--- START ---

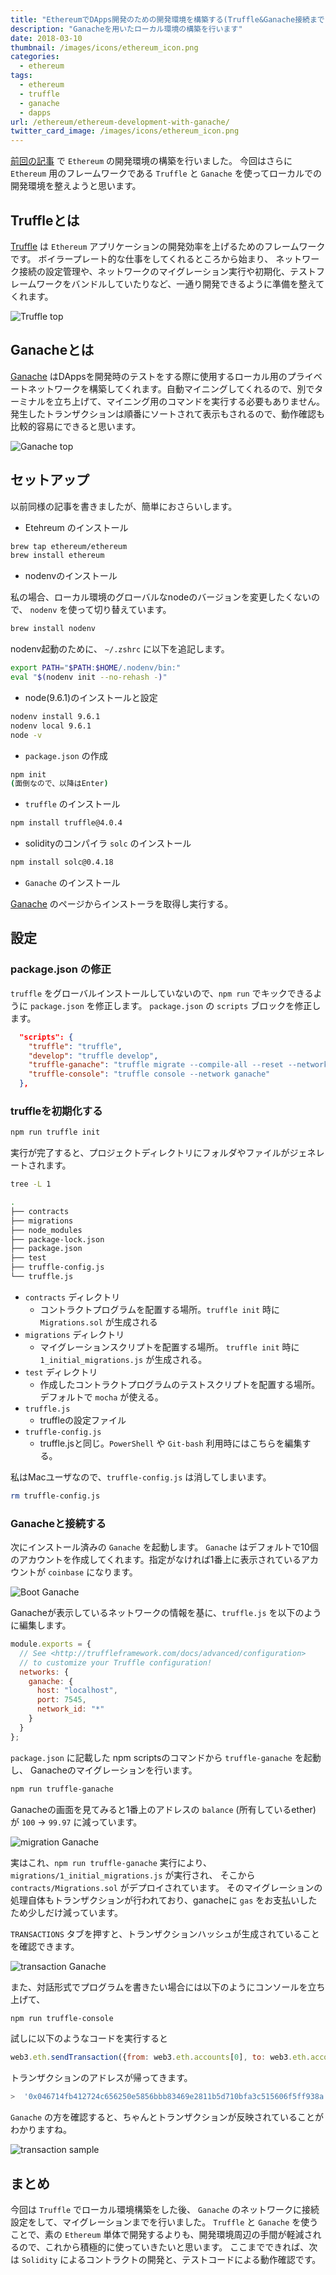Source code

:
 ```yaml
---
title: "EthereumでDApps開発のための開発環境を構築する(Truffle&Ganache接続まで)"
description: "Ganacheを用いたローカル環境の構築を行います"
date: 2018-03-10
thumbnail: /images/icons/ethereum_icon.png
categories:
  - ethereum
tags:
  - ethereum
  - truffle
  - ganache
  - dapps
url: /ethereum/ethereum-development-with-ganache/
twitter_card_image: /images/icons/ethereum_icon.png
---
```


[前回の記事](/ethereum/ethereum-development-environment/) で `Ethereum` の開発環境の構築を行いました。
今回はさらに `Ethereum` 用のフレームワークである `Truffle` と `Ganache` を使ってローカルでの開発環境を整えようと思います。

## Truffleとは
[Truffle](http://truffleframework.com/) は `Ethereum` アプリケーションの開発効率を上げるためのフレームワークです。
ボイラープレート的な仕事をしてくれるところから始まり、 ネットワーク接続の設定管理や、ネットワークのマイグレーション実行や初期化、テストフレームワークをバンドルしていたりなど、一通り開発できるように準備を整えてくれます。

![Truffle top](/images/20180310/truffle.png)

## Ganacheとは

[Ganache](http://truffleframework.com/ganache/) はDAppsを開発時のテストをする際に使用するローカル用のプライベートネットワークを構築してくれます。自動マイニングしてくれるので、別でターミナルを立ち上げて、マイニング用のコマンドを実行する必要もありません。発生したトランザクションは順番にソートされて表示もされるので、動作確認も比較的容易にできると思います。

![Ganache top](/images/20180310/ganache.png)

## セットアップ
以前同様の記事を書きましたが、簡単におさらいします。

* Etehreum のインストール

```bash
brew tap ethereum/ethereum
brew install ethereum
```

* nodenvのインストール

私の場合、ローカル環境のグローバルなnodeのバージョンを変更したくないので、 `nodenv` を使って切り替えています。

```bash
brew install nodenv
```

nodenv起動のために、 `~/.zshrc` に以下を追記します。

```bash
export PATH="$PATH:$HOME/.nodenv/bin:"
eval "$(nodenv init --no-rehash -)"
```

* node(9.6.1)のインストールと設定

```bash
nodenv install 9.6.1
nodenv local 9.6.1
node -v
```

* `package.json` の作成

```bash
npm init
(面倒なので、以降はEnter)
```

* `truffle` のインストール

```bash
npm install truffle@4.0.4
```

* solidityのコンパイラ `solc` のインストール

```bash
npm install solc@0.4.18
```

* `Ganache` のインストール

[Ganache](http://truffleframework.com/ganache/) のページからインストーラを取得し実行する。


## 設定
### package.json の修正
`truffle` をグローバルインストールしていないので、`npm run` でキックできるように `package.json` を修正します。
`package.json` の `scripts` ブロックを修正します。

```json
  "scripts": {
    "truffle": "truffle",
    "develop": "truffle develop",
    "truffle-ganache": "truffle migrate --compile-all --reset --network ganache",
    "truffle-console": "truffle console --network ganache"
  },
```

### truffleを初期化する

```bash
npm run truffle init
```

実行が完了すると、プロジェクトディレクトリにフォルダやファイルがジェネレートされます。

```bash
tree -L 1

.
├── contracts
├── migrations
├── node_modules
├── package-lock.json
├── package.json
├── test
├── truffle-config.js
└── truffle.js
```

* `contracts` ディレクトリ
    * コントラクトプログラムを配置する場所。`truffle init` 時に `Migrations.sol` が生成される
* `migrations` ディレクトリ
    * マイグレーションスクリプトを配置する場所。 `truffle init` 時に `1_initial_migrations.js` が生成される。
* `test` ディレクトリ
    * 作成したコントラクトプログラムのテストスクリプトを配置する場所。デフォルトで `mocha` が使える。
* `truffle.js`
    * truffleの設定ファイル
* `truffle-config.js`
    * truffle.jsと同じ。`PowerShell` や `Git-bash` 利用時にはこちらを編集する。


私はMacユーザなので、`truffle-config.js` は消してしまいます。

```bash
rm truffle-config.js
```

### Ganacheと接続する

次にインストール済みの `Ganache` を起動します。
`Ganache` はデフォルトで10個のアカウントを作成してくれます。指定がなければ1番上に表示されているアカウントが `coinbase` になります。

![Boot Ganache](/images/20180310/boot_ganache.png)

Ganacheが表示しているネットワークの情報を基に、`truffle.js` を以下のように編集します。

```javascript
module.exports = {
  // See <http://truffleframework.com/docs/advanced/configuration>
  // to customize your Truffle configuration!
  networks: {
    ganache: {
      host: "localhost",
      port: 7545,
      network_id: "*"
    }
  }
};
```

`package.json` に記載した npm scriptsのコマンドから `truffle-ganache` を起動し、
Ganacheのマイグレーションを行います。

```bash
npm run truffle-ganache
```

Ganacheの画面を見てみると1番上のアドレスの `balance` (所有しているether) が `100` → `99.97` に減っています。

![migration Ganache](/images/20180310/migration_ganache.png)

実はこれ、`npm run truffle-ganache` 実行により、`migrations/1_initial_migrations.js` が実行され、
そこから `contracts/Migrations.sol` がデプロイされています。
そのマイグレーションの処理自体もトランザクションが行われており、ganacheに `gas` をお支払いしたため少しだけ減っています。

`TRANSACTIONS` タブを押すと、トランザクションハッシュが生成されていることを確認できます。

![transaction Ganache](/images/20180310/transaction_ganache.png)

また、対話形式でプログラムを書きたい場合には以下のようにコンソールを立ち上げて、

```bash
npm run truffle-console
```

試しに以下のようなコードを実行すると

```javascript
web3.eth.sendTransaction({from: web3.eth.accounts[0], to: web3.eth.accounts[1], value:web3.toWei(5, "ether")})
```

トランザクションのアドレスが帰ってきます。

```bash
>  '0x046714fb412724c656250e5856bbb83469e2811b5d710bfa3c515606f5ff938a'
```

`Ganache` の方を確認すると、ちゃんとトランザクションが反映されていることがわかりますね。

![transaction sample](/images/20180310/transaction_sample.png)

## まとめ

今回は `Truffle` でローカル環境構築をした後、 `Ganache` のネットワークに接続設定をして、マイグレーションまでを行いました。
`Truffle` と `Ganache` を使うことで、素の `Ethereum` 単体で開発するよりも、開発環境周辺の手間が軽減されるので、これから積極的に使っていきたいと思います。
ここまでできれば、次は `Solidity` によるコントラクトの開発と、テストコードによる動作確認です。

--- END ---

**Exercise aim:** Would you return all of the entries unchanged while omitting the images?

**Response to the task:**
Source code

:
 ```yaml
---
title: "EthereumでDApps開発のための開発環境を構築する(Truffle&Ganache接続まで)"
description: "Ganacheを用いたローカル環境の構築を行います"
date: 2018-03-10
thumbnail: /images/icons/ethereum_icon.png
categories:
  - ethereum
tags:
  - ethereum
  - truffle
  - ganache
  - dapps
url: /ethereum/ethereum-development-with-ganache/
twitter_card_image: /images/icons/ethereum_icon.png
---
```


[前回の記事](/ethereum/ethereum-development-environment/) で `Ethereum` の開発環境の構築を行いました。
今回はさらに `Ethereum` 用のフレームワークである `Truffle` と `Ganache` を使ってローカルでの開発環境を整えようと思います。

## Truffleとは
[Truffle](http://truffleframework.com/) は `Ethereum` アプリケーションの開発効率を上げるためのフレームワークです。
ボイラープレート的な仕事をしてくれるところから始まり、 ネットワーク接続の設定管理や、ネットワークのマイグレーション実行や初期化、テストフレームワークをバンドルしていたりなど、一通り開発できるように準備を整えてくれます。

![Truffle top](/images/20180310/truffle.png)

## Ganacheとは

[Ganache](http://truffleframework.com/ganache/) はDAppsを開発時のテストをする際に使用するローカル用のプライベートネットワークを構築してくれます。自動マイニングしてくれるので、別でターミナルを立ち上げて、マイニング用のコマンドを実行する必要もありません。発生したトランザクションは順番にソートされて表示もされるので、動作確認も比較的容易にできると思います。

![Ganache top](/images/20180310/ganache.png)

## セットアップ
以前同様の記事を書きましたが、簡単におさらいします。

* Etehreum のインストール

```bash
brew tap ethereum/ethereum
brew install ethereum
```

* nodenvのインストール

私の場合、ローカル環境のグローバルなnodeのバージョンを変更したくないので、 `nodenv` を使って切り替えています。

```bash
brew install nodenv
```

nodenv起動のために、 `~/.zshrc` に以下を追記します。

```bash
export PATH="$PATH:$HOME/.nodenv/bin:"
eval "$(nodenv init --no-rehash -)"
```

* node(9.6.1)のインストールと設定

```bash
nodenv install 9.6.1
nodenv local 9.6.1
node -v
```

* `package.json` の作成

```bash
npm init
(面倒なので、以降はEnter)
```

* `truffle` のインストール

```bash
npm install truffle@4.0.4
```

* solidityのコンパイラ `solc` のインストール

```bash
npm install solc@0.4.18
```

* `Ganache` のインストール

[Ganache](http://truffleframework.com/ganache/) のページからインストーラを取得し実行する。


## 設定
### package.json の修正
`truffle` をグローバルインストールしていないので、`npm run` でキックできるように `package.json` を修正します。
`package.json` の `scripts` ブロックを修正します。

```json
  "scripts": {
    "truffle": "truffle",
    "develop": "truffle develop",
    "truffle-ganache": "truffle migrate --compile-all --reset --network ganache",
    "truffle-console": "truffle console --network ganache"
  },
```

### truffleを初期化する

```bash
npm run truffle init
```

実行が完了すると、プロジェクトディレクトリにフォルダやファイルがジェネレートされます。

```bash
tree -L 1

.
├── contracts
├── migrations
├── node_modules
├── package-lock.json
├── package.json
├── test
├── truffle-config.js
└── truffle.js
```

* `contracts` ディレクトリ
    * コントラクトプログラムを配置する場所。`truffle init` 時に `Migrations.sol` が生成される
* `migrations` ディレクトリ
    * マイグレーションスクリプトを配置する場所。 `truffle init` 時に `1_initial_migrations.js` が生成される。
* `test` ディレクトリ
    * 作成したコントラクトプログラムのテストスクリプトを配置する場所。デフォルトで `mocha` が使える。
* `truffle.js`
    * truffleの設定ファイル
* `truffle-config.js`
    * truffle.jsと同じ。`PowerShell` や `Git-bash` 利用時にはこちらを編集する。


私はMacユーザなので、`truffle-config.js` は消してしまいます。

```bash
rm truffle-config.js
```

### Ganacheと接続する

次にインストール済みの `Ganache` を起動します。
`Ganache` はデフォルトで10個のアカウントを作成してくれます。指定がなければ1番上に表示されているアカウントが `coinbase` になります。

![Boot Ganache](/images/20180310/boot_ganache.png)

Ganacheが表示しているネットワークの情報を基に、`truffle.js` を以下のように編集します。

```javascript
module.exports = {
  // See <http://truffleframework.com/docs/advanced/configuration>
  // to customize your Truffle configuration!
  networks: {
    ganache: {
      host: "localhost",
      port: 7545,
      network_id: "*"
    }
  }
};
```

`package.json` に記載した npm scriptsのコマンドから `truffle-ganache` を起動し、
Ganacheのマイグレーションを行います。

```bash
npm run truffle-ganache
```

Ganacheの画面を見てみると1番上のアドレスの `balance` (所有しているether) が `100` → `99.97` に減っています。

![migration Ganache](/images/20180310/migration_ganache.png)

実はこれ、`npm run truffle-ganache` 実行により、`migrations/1_initial_migrations.js` が実行され、
そこから `contracts/Migrations.sol` がデプロイされています。
そのマイグレーションの処理自体もトランザクションが行われており、ganacheに `gas` をお支払いしたため少しだけ減っています。

`TRANSACTIONS` タブを押すと、トランザクションハッシュが生成されていることを確認できます。

![transaction Ganache](/images/20180310/transaction_ganache.png)

また、対話形式でプログラムを書きたい場合には以下のようにコンソールを立ち上げて、

```bash
npm run truffle-console
```

試しに以下のようなコードを実行すると

```javascript
web3.eth.sendTransaction({from: web3.eth.accounts[0], to: web3.eth.accounts[1], value:web3.toWei(5, "ether")})
```

トランザクションのアドレスが帰ってきます。

```bash
>  '0x046714fb412724c656250e5856bbb83469e2811b5d710bfa3c515606f5ff938a'
```

`Ganache` の方を確認すると、ちゃんとトランザクションが反映されていることがわかりますね。

![transaction sample](/images/20180310/transaction_sample.png)

## まとめ

今回は `Truffle` でローカル環境構築をした後、 `Ganache` のネットワークに接続設定をして、マイグレーションまでを行いました。
`Truffle` と `Ganache` を使うことで、素の `Ethereum` 単体で開発するよりも、開発環境周辺の手間が軽減されるので、これから積極的に使っていきたいと思います。
ここまでできれば、次は `Solidity` によるコントラクトの開発と、テストコードによる動作確認です。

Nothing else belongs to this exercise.